As you can see, the main subject of this post is to get tips from you all for taking the best decision.
I've been working with Hortonworks Sandbox 2,5 since a month ago.
I've been playing with Flume, collecting data from twitter and trying to transform it into a readable format inside a Hive Table.
Streaming-twitter-data-using-flume/
Until now, i successfully loaded data into Hive table (called tweets) using this guide Tweets using Hive
My problem is the following.
It's not easy for me at this step to select and process data. I would like to make it more readable (is it possible? if so, can you tell me how?). Also, would like to filter data.
I want to now, for example:
1.List most used words 2.List most used time for tweeting 3.List active users and so on...
Any technique, technology is welcome. I am trying to learn as fast as i can, but your help will be always welcome.
Let's work together if you want, you're welcome.
Regards,
Cristian
Created 12-11-2016 02:44 AM
I highly recommend you use Apache NiFi instead of flume for most if not all data movement into and out of hadoop.
For your use case, there is a prebuilt nifi template to push tweets to hive and solr (for searching and trending)
If you want further analysis (ie most used words), this can be done several ways.
1. for real time, use spark streaming with nifi. microbatch your counts
2. batch, run hive sql from nifi
3. batch, call hive script from nifi to calculate analysis every x internal
4. batch, setup oozie job to calculate analysis every internal (may be kicked off from nifi as well).
so you have options. hope that helps.
Created 12-11-2016 02:44 AM
I highly recommend you use Apache NiFi instead of flume for most if not all data movement into and out of hadoop.
For your use case, there is a prebuilt nifi template to push tweets to hive and solr (for searching and trending)

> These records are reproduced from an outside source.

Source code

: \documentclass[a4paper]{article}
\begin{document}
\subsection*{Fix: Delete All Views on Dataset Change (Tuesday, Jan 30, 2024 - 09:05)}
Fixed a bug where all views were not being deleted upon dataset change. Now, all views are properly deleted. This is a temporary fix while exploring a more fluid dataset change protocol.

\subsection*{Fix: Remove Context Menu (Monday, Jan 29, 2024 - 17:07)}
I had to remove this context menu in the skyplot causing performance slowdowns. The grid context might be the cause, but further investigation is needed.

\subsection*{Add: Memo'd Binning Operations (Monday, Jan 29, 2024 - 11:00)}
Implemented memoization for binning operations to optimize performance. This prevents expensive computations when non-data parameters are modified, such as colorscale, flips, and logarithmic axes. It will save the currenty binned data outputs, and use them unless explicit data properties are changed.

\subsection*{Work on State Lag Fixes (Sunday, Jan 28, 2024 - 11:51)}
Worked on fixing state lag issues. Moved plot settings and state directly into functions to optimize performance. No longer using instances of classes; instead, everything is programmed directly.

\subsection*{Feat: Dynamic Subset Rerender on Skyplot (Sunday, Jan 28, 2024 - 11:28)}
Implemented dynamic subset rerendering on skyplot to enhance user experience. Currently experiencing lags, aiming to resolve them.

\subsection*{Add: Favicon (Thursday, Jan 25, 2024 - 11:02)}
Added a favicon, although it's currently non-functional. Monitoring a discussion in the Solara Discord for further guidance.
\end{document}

If you want further analysis (ie most used words), this can be done several ways.
1. for real time, use spark streaming with nifi. microbatch your counts
2. batch, run hive sql from nifi
3. batch, call hive script from nifi to calculate analysis every x internal
4. batch, setup oozie job to calculate analysis every internal (may be kicked off from nifi as well).
so you have options. hope that helps.
Created 12-12-2016 02:26 AM
Dear Sunile,
First of all. Thanks for answering my question. I really appreciate your recommendation, i'll definitely use NiFi next time.
For my use case, what do you think about trying to process data with Hive? I'm thinking about creating new tables and then inserting data filtered with the parameters of my interest (as i explained before).
I'd like to know if there is a best practice (or alternative like programming something in java for Hadoop, or scala for Spark) to continue transforming data through the path that i have chosen and get results.
Regards
Created 12-13-2016 04:05 PM
You def use hive but you are not using the easy button. "best practice" is a abused term in our industry. I say a best practice for customer A may not be best practice for customer B. Its all about cluster size, hardware config, and use case which applies the "best practice" for again your specific use case. if you want to transform data the entire industry is moving to Spark. Spark is nice since it has multipule api for the same dataset. I recommend you open another HCC question if you are looking for a "best practice" on a specfic use case. I recommend NiFi for what you have identified.